What you are asked to do:
Look through the entries below and return all lines including the word "SelectionContext".

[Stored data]

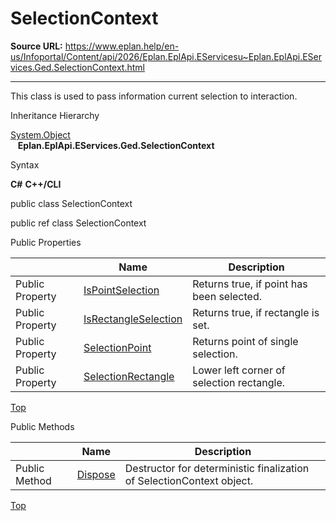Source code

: # SelectionContext

**Source URL:** https://www.eplan.help/en-us/Infoportal/Content/api/2026/Eplan.EplApi.EServicesu~Eplan.EplApi.EServices.Ged.SelectionContext.html

---

This class is used to pass information current selection to interaction.

Inheritance Hierarchy

[System.Object](#)  
   **Eplan.EplApi.EServices.Ged.SelectionContext**

Syntax

**C#**
**C++/CLI**


public class SelectionContext

public ref class SelectionContext

Public Properties

|  | Name | Description |
| --- | --- | --- |
| Public Property | [IsPointSelection](Eplan.EplApi.EServicesu~Eplan.EplApi.EServices.Ged.SelectionContext~IsPointSelection.html) | Returns true, if point has been selected. |
| Public Property | [IsRectangleSelection](Eplan.EplApi.EServicesu~Eplan.EplApi.EServices.Ged.SelectionContext~IsRectangleSelection.html) | Returns true, if rectangle is set. |
| Public Property | [SelectionPoint](Eplan.EplApi.EServicesu~Eplan.EplApi.EServices.Ged.SelectionContext~SelectionPoint.html) | Returns point of single selection. |
| Public Property | [SelectionRectangle](Eplan.EplApi.EServicesu~Eplan.EplApi.EServices.Ged.SelectionContext~SelectionRectangle.html) | Lower left corner of selection rectangle. |

[Top](#top)

Public Methods

|  | Name | Description |
| --- | --- | --- |
| Public Method | [Dispose](Eplan.EplApi.EServicesu~Eplan.EplApi.EServices.Ged.SelectionContext~Dispose().html) | Destructor for deterministic finalization of SelectionContext object. |

[Top](#top)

Exercise response:
: # SelectionContext
**Source URL:** https://www.eplan.help/en-us/Infoportal/Content/api/2026/Eplan.EplApi.EServicesu~Eplan.EplApi.EServices.Ged.SelectionContext.html
   **Eplan.EplApi.EServices.Ged.SelectionContext**
public class SelectionContext
public ref class SelectionContext
| Public Property | [IsPointSelection](Eplan.EplApi.EServicesu~Eplan.EplApi.EServices.Ged.SelectionContext~IsPointSelection.html) | Returns true, if point has been selected. |
| Public Property | [IsRectangleSelection](Eplan.EplApi.EServicesu~Eplan.EplApi.EServices.Ged.SelectionContext~IsRectangleSelection.html) | Returns true, if rectangle is set. |
| Public Property | [SelectionPoint](Eplan.EplApi.EServicesu~Eplan.EplApi.EServices.Ged.SelectionContext~SelectionPoint.html) | Returns point of single selection. |
| Public Property | [SelectionRectangle](Eplan.EplApi.EServicesu~Eplan.EplApi.EServices.Ged.SelectionContext~SelectionRectangle.html) | Lower left corner of selection rectangle. |
| Public Method | [Dispose](Eplan.EplApi.EServicesu~Eplan.EplApi.EServices.Ged.SelectionContext~Dispose().html) | Destructor for deterministic finalization of SelectionContext object. |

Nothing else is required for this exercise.